In Parliament, Member of Parliament Valerie Lee raised concerns about whether Traffic Police apply standard protocols to assess impairment in accident victims. Coordinating Minister for National Security K. Shanmugam confirmed that Traffic Police do assess motorists involved in collisions for signs of impaired driving, and will order blood tests if drug or etomidate use is suspected. Such drivers face prosecution under the driving-whilst-impaired provisions of the Road Traffic Act. However, the practical challenge remains: detection occurs after accidents, not before them. The very nature of substances like etomidate—consumed via devices that resemble legitimate vaping products—means impaired drivers may not display the obvious visual markers that alert officers to impairment.
The legal penalties for driving under the influence carry substantial weight. A first-time offender faces up to one year's imprisonment, a fine of up to S$10,000, or both. Repeat offenders can be sentenced to up to two years' imprisonment and fined up to S$20,000. Yet deterrence requires awareness, and the quiet threat posed by etomidate Kpods means many potential offenders may not fully appreciate the impairment they experience or the danger they pose. The substance produces no obvious smell, creates no visible intoxication in the conventional sense, and has become embedded within a normalised vaping culture.
For Malaysian road users and authorities, Singapore's experience offers a cautionary tale about emerging drug vectors that exploit regulatory blind spots. The substance pipeline for novel psychoactive drugs and repurposed pharmaceuticals continuously adapts to evade control, and substances identified as problems in Singapore's densely populated urban environment may soon appear in other regional jurisdictions.

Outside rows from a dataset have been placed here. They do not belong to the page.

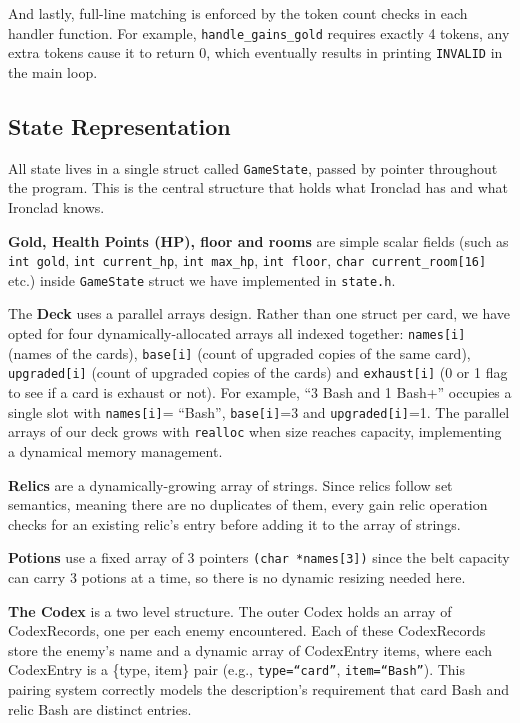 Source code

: \documentclass[12pt,a4paper]{article}
\begin{document}
And lastly, full-line matching is enforced by the token count checks in each handler function. For example, \texttt{handle\_gains\_gold} requires exactly 4 tokens, any extra tokens cause it to return 0, which eventually results in printing \texttt{INVALID} in the main loop.

\subsection{State Representation}

All state lives in a single struct called \texttt{GameState}, passed by pointer throughout the program. This is the central structure that holds what Ironclad has and what Ironclad knows.

\textbf{Gold, Health Points (HP), floor and rooms} are simple scalar fields (such as \texttt{int gold}, \texttt{int current\_hp}, \texttt{int max\_hp}, \texttt{int floor}, \texttt{char current\_room[16]} etc.) inside \texttt{GameState} struct we have implemented in \texttt{state.h}.

The \textbf{Deck} uses a parallel arrays design. Rather than one struct per card, we have opted for four dynamically-allocated arrays all indexed together: \texttt{names[i]} (names of the cards), \texttt{base[i]} (count of upgraded copies of the same card), \texttt{upgraded[i]} (count of upgraded copies of the cards) and \texttt{exhaust[i]} (0 or 1 flag to see if a card is exhaust or not). For example, ``3 Bash and 1 Bash+'' occupies a single slot with \texttt{names[i]}= ``Bash'', \texttt{base[i]}=3 and \texttt{upgraded[i]}=1. The parallel arrays of our deck grows with \texttt{realloc} when size reaches capacity, implementing a dynamical memory management.

\textbf{Relics} are a dynamically-growing array of strings. Since relics follow set semantics, meaning there are no duplicates of them, every gain relic operation checks for an existing relic's entry before adding it to the array of strings.

\textbf{Potions} use a fixed array of 3 pointers \texttt{(char *names[3])} since the belt capacity can carry 3 potions at a time, so there is no dynamic resizing needed here.

\textbf{The Codex} is a two level structure. The outer Codex holds an array of CodexRecords, one per each enemy encountered. Each of these CodexRecords store the enemy's name and a dynamic array of CodexEntry items, where each CodexEntry is a \{type, item\} pair (e.g., \texttt{type=``card''}, \texttt{item=``Bash''}). This pairing system correctly models the description's requirement that card Bash and relic Bash are distinct entries.
\end{document}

The invisibility of etomidate impairment—particularly when consumed through a device that appears entirely innocuous—represents a new frontier in road safety risk. Medical professionals like Tang are sounding alarms based on clinical evidence of harm, yet public awareness remains limited, and enforcement mechanisms remain reactive rather than preventative.
The escalation in Singapore's road fatality rates and the emergence of etomidate as a driving hazard suggest that traditional drink-driving enforcement paradigms require modernisation. Developing reliable roadside screening tests for novel drugs, improving officer training in recognising non-alcohol impairment, and mounting public education campaigns about the specific risks posed by substances like etomidate all form part of a necessary response. Until such measures reach full effect, Singapore's roads will continue to carry an invisible threat—drivers whose impairment cannot be seen but whose consequences are devastatingly visible.